Last week I went through one of the weirdest experiences of my fairly long life.

I awoke probably around 5 a.m. Thursday morning with my bedroom clock blinking. Electricity must’ve been out I told myself as I walked down the hall toward the kitchen.

But I stepped on something. I turned on the hallway lights and was mystified by what I saw.

There were 9-10 pieces of wood scattered in a small area on the floor. Most of the pieces were ballpoint pen size; one might have been the size of a playing card. I grabbed a flashlight to examine the ceiling and the walls thinking that maybe my house had been hit by lightning and the stuff was blown inside, but there was nothing amiss. I continued on into the kitchen where I discovered that a big translucent plastic panel from the overhead was now on the floor.

I walked back down the hall, looking again for the source of the wood. When I turned around there was a large black dog looking at me.

I tried to shoo him toward the back door, but he ran from me and hid behind a chair in the living room.

I recognized the dog. It was Sam, a big black lab that lives in the neighborhood. He was soaking wet. Sam and I are friends because I give him crunchy Doggy Treats when I pass his house on my walk.

Sam finally dashed to the front door — which was standing wide open — and I managed to get him out of the house.

At this point I decided to call the cops. Some other eyes needed to see this. It was probably getting close to 6 a.m.

Officers arrived and we inspected the inside and outside of the house.

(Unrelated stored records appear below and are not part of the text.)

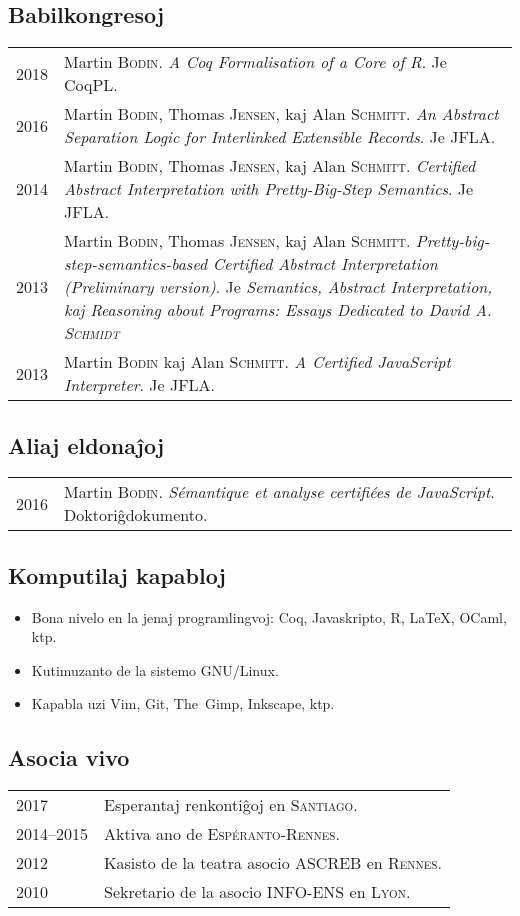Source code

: \documentclass[12pt,a4paper]{article}
\makeatletter
\newenvironment{datecvsection}[1]%
               {\subsection*{#1}%
                 \noindent \begin{tabular}{@{}p{\annee}p{\texte}@{}}}
               {\end{tabular}}
\newenvironment{itemcvsection}[1]%
               {\subsection*{#1}\begin{itemize}}
               {\end{itemize}}
\makeatother
\begin{document}
\begin{datecvsection}{Babilkongresoj}

  2018 & Martin \textsc{Bodin}. \textit{A Coq Formalisation of a Core of R}. Je CoqPL. \\

  2016 & Martin \textsc{Bodin}, Thomas \textsc{Jensen}, kaj Alan \textsc{Schmitt}. \textit{An Abstract Separation Logic for Interlinked Extensible Records}. Je JFLA. \\

  2014 & Martin \textsc{Bodin}, Thomas \textsc{Jensen}, kaj Alan \textsc{Schmitt}. \textit{Certified Abstract Interpretation with Pretty-Big-Step Semantics}. Je JFLA. \\

  2013 & Martin \textsc{Bodin}, Thomas \textsc{Jensen}, kaj Alan \textsc{Schmitt}. \textit{Pretty-big-step-semantics-based Certified Abstract Interpretation (Preliminary version)}. Je \textit{Semantics, Abstract Interpretation, kaj Reasoning about Programs: Essays Dedicated to David A. \textsc{Schmidt}} \\ %

  2013 & Martin \textsc{Bodin} kaj Alan \textsc{Schmitt}. \textit{A Certified JavaScript Interpreter}. Je JFLA. \\

\end{datecvsection}

\begin{datecvsection}{Aliaj eldonaĵoj}

    2016 & Martin \textsc{Bodin}. \textit{Sémantique et analyse certifiées de JavaScript}. Doktoriĝdokumento. \\

\end{datecvsection}

\begin{itemcvsection}{Komputilaj kapabloj}

  \item Bona nivelo en la jenaj programlingvoj:  Coq, Javaskripto, R, \LaTeX, OCaml, ktp.
  \item Kutimuzanto de la sistemo GNU/Linux.
  \item Kapabla uzi Vim, Git, The~Gimp, Inkscape, ktp.

\end{itemcvsection}

\begin{datecvsection}{Asocia vivo}

    2017 & Esperantaj renkontiĝoj en \textsc{Santiago}. \\
    2014–2015 & Aktiva ano de \textsc{Espéranto-Rennes}. \\
	2012 & Kasisto de la teatra asocio \textsc{ASCREB} en \textsc{Rennes}. \\
	2010 & Sekretario de la asocio \textsc{INFO-ENS} en \textsc{Lyon}.

\end{datecvsection}
\end{document}
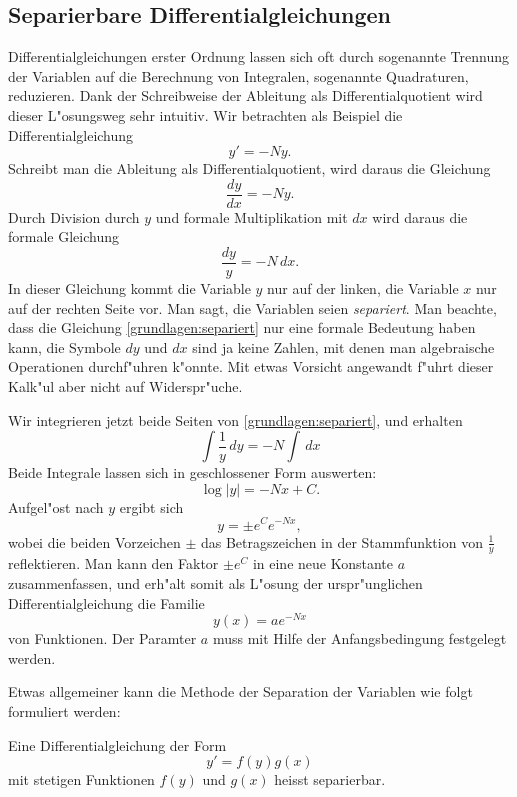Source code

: \subsection{Separierbare Differentialgleichungen}
Differentialgleichungen erster Ordnung lassen sich oft durch sogenannte
Trennung der Variablen auf die Berechnung von Integralen, sogenannte
Quadraturen, reduzieren.
%
%
%
Dank der Schreibweise der Ableitung als Differentialquotient wird
dieser L"osungsweg sehr intuitiv.
Wir betrachten als Beispiel die Differentialgleichung
\[
y'=-Ny.
\]
Schreibt man die Ableitung als Differentialquotient, wird daraus die
Gleichung
\[
\frac{dy}{dx}=-Ny.
\]
Durch Division durch $y$ und formale Multiplikation mit $dx$ wird daraus
die formale Gleichung
\begin{equation}
\frac{dy}{y}=-N\,dx.
\label{grundlagen:separiert}
\end{equation}
In dieser Gleichung kommt die Variable $y$ nur auf der linken, die Variable
$x$ nur auf der rechten Seite vor.
Man sagt, die Variablen seien {\em separiert}.
%
Man beachte, dass die Gleichung \eqref{grundlagen:separiert} nur eine
formale Bedeutung haben kann, die Symbole $dy$ und $dx$ sind ja keine Zahlen,
mit denen man algebraische Operationen durchf"uhren k"onnte.
Mit etwas Vorsicht angewandt f"uhrt dieser Kalk"ul aber nicht auf
Widerspr"uche.

Wir integrieren jetzt beide Seiten von \eqref{grundlagen:separiert}, und
erhalten 
\[
\int\frac1y\,dy=-N\int\,dx
\]
Beide Integrale lassen sich in geschlossener Form auswerten:
\[
\log|y|=-Nx+C.
\]
Aufgel"ost nach $y$ ergibt sich
\[
y=\pm e^{C}e^{-Nx},
\]
wobei die beiden Vorzeichen $\pm$ das Betragszeichen in der Stammfunktion
von $\frac1y$ reflektieren.
Man kann den Faktor $\pm e^{C}$ in eine neue Konstante $a$ zusammenfassen,
und erh"alt somit als L"osung der urspr"unglichen Differentialgleichung
die Familie
\[
y(x)=ae^{-Nx}
\]
von Funktionen.
Der Paramter $a$ muss mit Hilfe der Anfangsbedingung festgelegt werden.

Etwas allgemeiner kann die Methode der Separation der Variablen wie folgt
formuliert werden:
\begin{definition}
\label{grundlagen:definition:separierbar}
Eine Differentialgleichung der Form
\[
y'=f(y) g(x)
\]
mit stetigen Funktionen $f(y)$ und $g(x)$ heisst separierbar.
\end{definition}

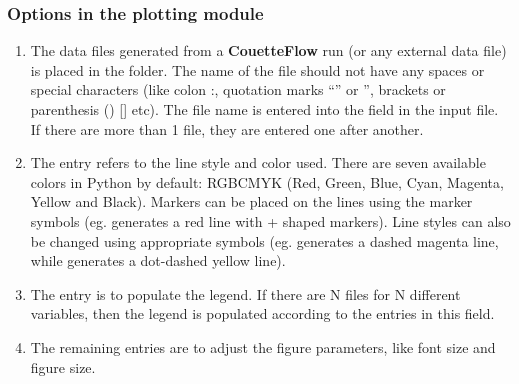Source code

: \documentclass[letterpaper,10pt,english]{sphinxmanual}
\begin{document}
\subsubsection{Options in the plotting module}
\label{\detokenize{couettepyfiles/plot:options-in-the-plotting-module}}\begin{enumerate}
\item {} 
The data files generated from a {\color{red}\bfseries{}\textbar{}CouetteFlow\textbar{}} run (or any external data file) is placed in the  folder. The name of the file should not have any spaces or special characters (like colon :, quotation marks “” or ”, brackets or parenthesis () {[}{]} etc). The file name is entered into the  field in the input file. If there are more than 1 file, they are entered one after another.

\item {} 
The  entry refers to the line style and color used. There are seven available colors in Python by default: RGBCMYK (Red, Green, Blue, Cyan, Magenta, Yellow and Black). Markers can be placed on the lines using the marker symbols (eg.  generates a red line with + shaped markers). Line styles can also be changed using appropriate symbols (eg.  generates a dashed magenta line, while  generates a dot-dashed yellow line).

\item {} 
The  entry is to populate the legend. If there are N files for N different variables, then the legend is populated according to the entries in this field.

\item {} 
The remaining entries are to adjust the figure parameters, like font size and figure size.

\end{enumerate}
\end{document}
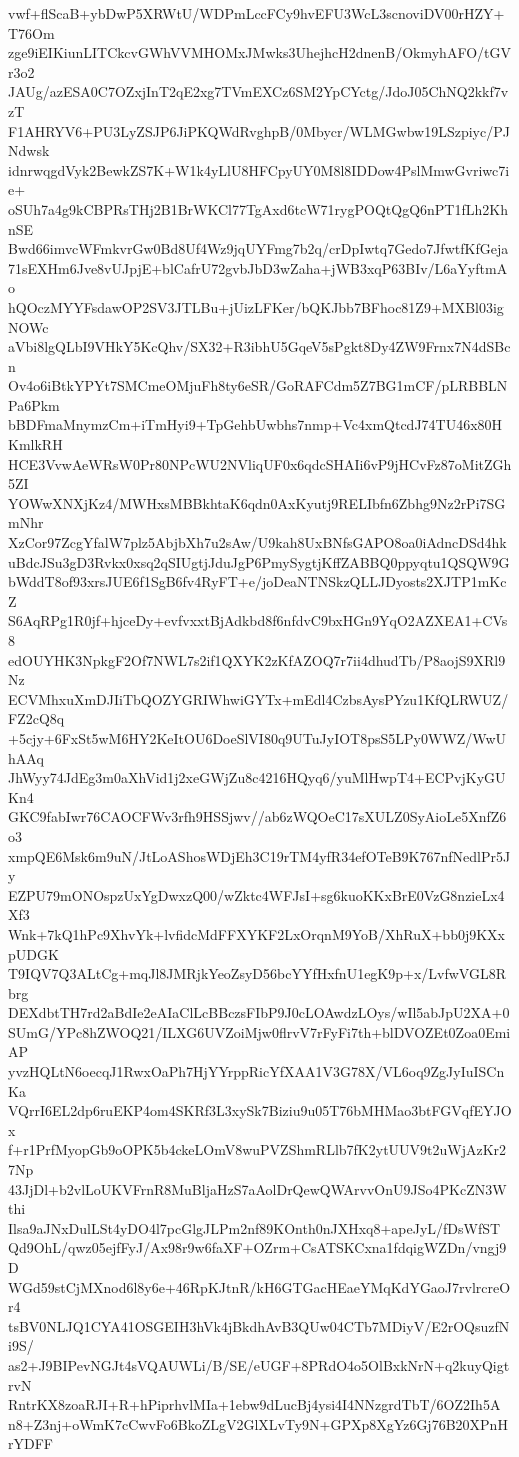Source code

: vwf+flScaB+ybDwP5XRWtU/WDPmLccFCy9hvEFU3WcL3scnoviDV00rHZY+T76Om
zge9iEIKiunLITCkcvGWhVVMHOMxJMwks3UhejhcH2dnenB/OkmyhAFO/tGVr3o2
JAUg/azESA0C7OZxjInT2qE2xg7TVmEXCz6SM2YpCYctg/JdoJ05ChNQ2kkf7vzT
F1AHRYV6+PU3LyZSJP6JiPKQWdRvghpB/0Mbycr/WLMGwbw19LSzpiyc/PJNdwsk
idnrwqgdVyk2BewkZS7K+W1k4yLlU8HFCpyUY0M8l8IDDow4PslMmwGvriwc7ie+
oSUh7a4g9kCBPRsTHj2B1BrWKCl77TgAxd6tcW71rygPOQtQgQ6nPT1fLh2KhnSE
Bwd66imvcWFmkvrGw0Bd8Uf4Wz9jqUYFmg7b2q/crDpIwtq7Gedo7JfwtfKfGeja
71sEXHm6Jve8vUJpjE+blCafrU72gvbJbD3wZaha+jWB3xqP63BIv/L6aYyftmAo
hQOczMYYFsdawOP2SV3JTLBu+jUizLFKer/bQKJbb7BFhoc81Z9+MXBl03igNOWc
aVbi8lgQLbI9VHkY5KcQhv/SX32+R3ibhU5GqeV5sPgkt8Dy4ZW9Frnx7N4dSBcn
Ov4o6iBtkYPYt7SMCmeOMjuFh8ty6eSR/GoRAFCdm5Z7BG1mCF/pLRBBLNPa6Pkm
bBDFmaMnymzCm+iTmHyi9+TpGehbUwbhs7nmp+Vc4xmQtcdJ74TU46x80HKmlkRH
HCE3VvwAeWRsW0Pr80NPcWU2NVliqUF0x6qdcSHAIi6vP9jHCvFz87oMitZGh5ZI
YOWwXNXjKz4/MWHxsMBBkhtaK6qdn0AxKyutj9RELIbfn6Zbhg9Nz2rPi7SGmNhr
XzCor97ZcgYfalW7plz5AbjbXh7u2sAw/U9kah8UxBNfsGAPO8oa0iAdncDSd4hk
uBdcJSu3gD3Rvkx0xsq2qSIUgtjJduJgP6PmySygtjKffZABBQ0ppyqtu1QSQW9G
bWddT8of93xrsJUE6f1SgB6fv4RyFT+e/joDeaNTNSkzQLLJDyosts2XJTP1mKcZ
S6AqRPg1R0jf+hjceDy+evfvxxtBjAdkbd8f6nfdvC9bxHGn9YqO2AZXEA1+CVs8
edOUYHK3NpkgF2Of7NWL7s2if1QXYK2zKfAZOQ7r7ii4dhudTb/P8aojS9XRl9Nz
ECVMhxuXmDJIiTbQOZYGRIWhwiGYTx+mEdl4CzbsAysPYzu1KfQLRWUZ/FZ2cQ8q
+5cjy+6FxSt5wM6HY2KeItOU6DoeSlVI80q9UTuJyIOT8psS5LPy0WWZ/WwUhAAq
JhWyy74JdEg3m0aXhVid1j2xeGWjZu8c4216HQyq6/yuMlHwpT4+ECPvjKyGUKn4
GKC9fabIwr76CAOCFWv3rfh9HSSjwv//ab6zWQOeC17sXULZ0SyAioLe5XnfZ6o3
xmpQE6Msk6m9uN/JtLoAShosWDjEh3C19rTM4yfR34efOTeB9K767nfNedlPr5Jy
EZPU79mONOspzUxYgDwxzQ00/wZktc4WFJsI+sg6kuoKKxBrE0VzG8nzieLx4Xf3
Wnk+7kQ1hPc9XhvYk+lvfidcMdFFXYKF2LxOrqnM9YoB/XhRuX+bb0j9KXxpUDGK
T9IQV7Q3ALtCg+mqJl8JMRjkYeoZsyD56bcYYfHxfnU1egK9p+x/LvfwVGL8Rbrg
DEXdbtTH7rd2aBdIe2eAIaClLcBBczsFIbP9J0cLOAwdzLOys/wIl5abJpU2XA+0
SUmG/YPc8hZWOQ21/ILXG6UVZoiMjw0flrvV7rFyFi7th+blDVOZEt0Zoa0EmiAP
yvzHQLtN6oecqJ1RwxOaPh7HjYYrppRicYfXAA1V3G78X/VL6oq9ZgJyIuISCnKa
VQrrI6EL2dp6ruEKP4om4SKRf3L3xySk7Biziu9u05T76bMHMao3btFGVqfEYJOx
f+r1PrfMyopGb9oOPK5b4ckeLOmV8wuPVZShmRLlb7fK2ytUUV9t2uWjAzKr27Np
43JjDl+b2vlLoUKVFrnR8MuBljaHzS7aAolDrQewQWArvvOnU9JSo4PKcZN3Wthi
Ilsa9aJNxDulLSt4yDO4l7pcGlgJLPm2nf89KOnth0nJXHxq8+apeJyL/fDsWfST
Qd9OhL/qwz05ejfFyJ/Ax98r9w6faXF+OZrm+CsATSKCxna1fdqigWZDn/vngj9D
WGd59stCjMXnod6l8y6e+46RpKJtnR/kH6GTGacHEaeYMqKdYGaoJ7rvlrcreOr4
tsBV0NLJQ1CYA41OSGEIH3hVk4jBkdhAvB3QUw04CTb7MDiyV/E2rOQsuzfNi9S/
as2+J9BIPevNGJt4sVQAUWLi/B/SE/eUGF+8PRdO4o5OlBxkNrN+q2kuyQigtrvN
RntrKX8zoaRJI+R+hPiprhvlMIa+1ebw9dLucBj4ysi4I4NNzgrdTbT/6OZ2Ih5A
n8+Z3nj+oWmK7cCwvFo6BkoZLgV2GlXLvTy9N+GPXp8XgYz6Gj76B20XPnHrYDFF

Found no one hiding in a closet, or any damage to the building itself.

There was one more weird thing. On our first pass outside around the house, I heard a noise. It was an faucet running about 1/3 open.

The officers left, and I really appreciate that they believed my crazy tale. Later in the morning I had my insurance guy put eyes on the house. I had left the pieces of wood in place, but had turned off the faucet.

The consensus of the officers and the insurance guy is that the front door blew open in the storm and the suction made the panel fall. The dog came inside and left the wood on the floor. Maybe the dog was clinging to the outside wall of my house and he brushed against the faucet and accidentally turned it on.

All of this is plausible now.

I’ve learned that Sam had tried to get into houses before during a storm. And he’s been successful at least once. Now, at least twice.

And I’ve gone to work on that reluctant front door lock.

One of my remaining questions is about the pieces of wood. Why would Sam have brought that stuff into my house? Where’d he get it?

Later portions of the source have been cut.